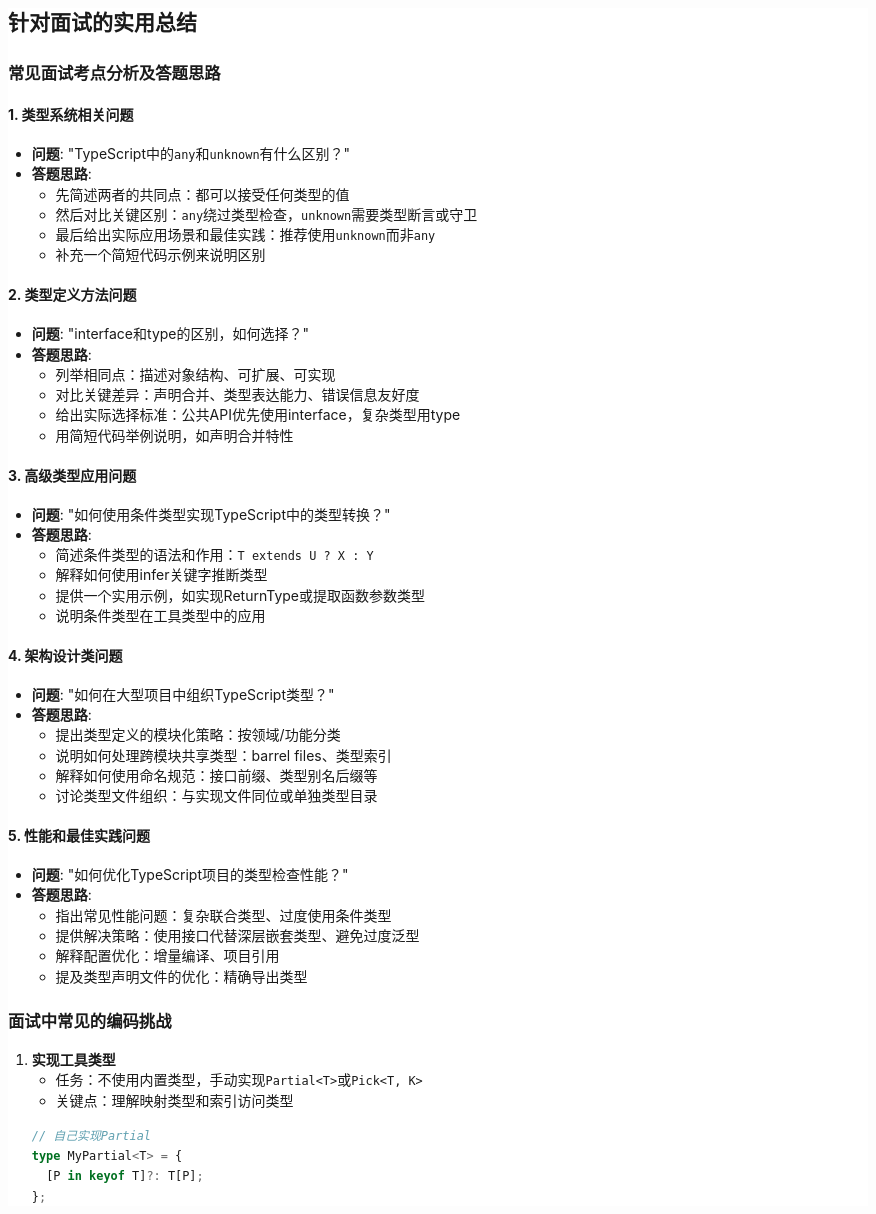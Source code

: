 ## 针对面试的实用总结

### 常见面试考点分析及答题思路

#### 1. 类型系统相关问题
- **问题**: "TypeScript中的`any`和`unknown`有什么区别？"
- **答题思路**: 
  - 先简述两者的共同点：都可以接受任何类型的值
  - 然后对比关键区别：`any`绕过类型检查，`unknown`需要类型断言或守卫
  - 最后给出实际应用场景和最佳实践：推荐使用`unknown`而非`any`
  - 补充一个简短代码示例来说明区别

#### 2. 类型定义方法问题
- **问题**: "interface和type的区别，如何选择？"
- **答题思路**:
  - 列举相同点：描述对象结构、可扩展、可实现
  - 对比关键差异：声明合并、类型表达能力、错误信息友好度
  - 给出实际选择标准：公共API优先使用interface，复杂类型用type
  - 用简短代码举例说明，如声明合并特性

#### 3. 高级类型应用问题
- **问题**: "如何使用条件类型实现TypeScript中的类型转换？"
- **答题思路**:
  - 简述条件类型的语法和作用：`T extends U ? X : Y`
  - 解释如何使用infer关键字推断类型
  - 提供一个实用示例，如实现ReturnType或提取函数参数类型
  - 说明条件类型在工具类型中的应用

#### 4. 架构设计类问题
- **问题**: "如何在大型项目中组织TypeScript类型？"
- **答题思路**:
  - 提出类型定义的模块化策略：按领域/功能分类
  - 说明如何处理跨模块共享类型：barrel files、类型索引
  - 解释如何使用命名规范：接口前缀、类型别名后缀等
  - 讨论类型文件组织：与实现文件同位或单独类型目录

#### 5. 性能和最佳实践问题
- **问题**: "如何优化TypeScript项目的类型检查性能？"
- **答题思路**:
  - 指出常见性能问题：复杂联合类型、过度使用条件类型
  - 提供解决策略：使用接口代替深层嵌套类型、避免过度泛型
  - 解释配置优化：增量编译、项目引用
  - 提及类型声明文件的优化：精确导出类型

### 面试中常见的编码挑战

1. **实现工具类型**
   - 任务：不使用内置类型，手动实现`Partial<T>`或`Pick<T, K>`
   - 关键点：理解映射类型和索引访问类型
   ```typescript
   // 自己实现Partial
   type MyPartial<T> = {
     [P in keyof T]?: T[P];
   };
   ```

THE TASK — From the material above, retype precisely the lines between the line holding "- 用简短代码举例说明，如声明合并特性" and the line holding "- 提出类型定义的模块化策略：按领域/功能分类", inclusive, and nothing beyond them.

RESPONSE TO THE TASK —
  - 用简短代码举例说明，如声明合并特性

#### 3. 高级类型应用问题
- **问题**: "如何使用条件类型实现TypeScript中的类型转换？"
- **答题思路**:
  - 简述条件类型的语法和作用：`T extends U ? X : Y`
  - 解释如何使用infer关键字推断类型
  - 提供一个实用示例，如实现ReturnType或提取函数参数类型
  - 说明条件类型在工具类型中的应用

#### 4. 架构设计类问题
- **问题**: "如何在大型项目中组织TypeScript类型？"
- **答题思路**:
  - 提出类型定义的模块化策略：按领域/功能分类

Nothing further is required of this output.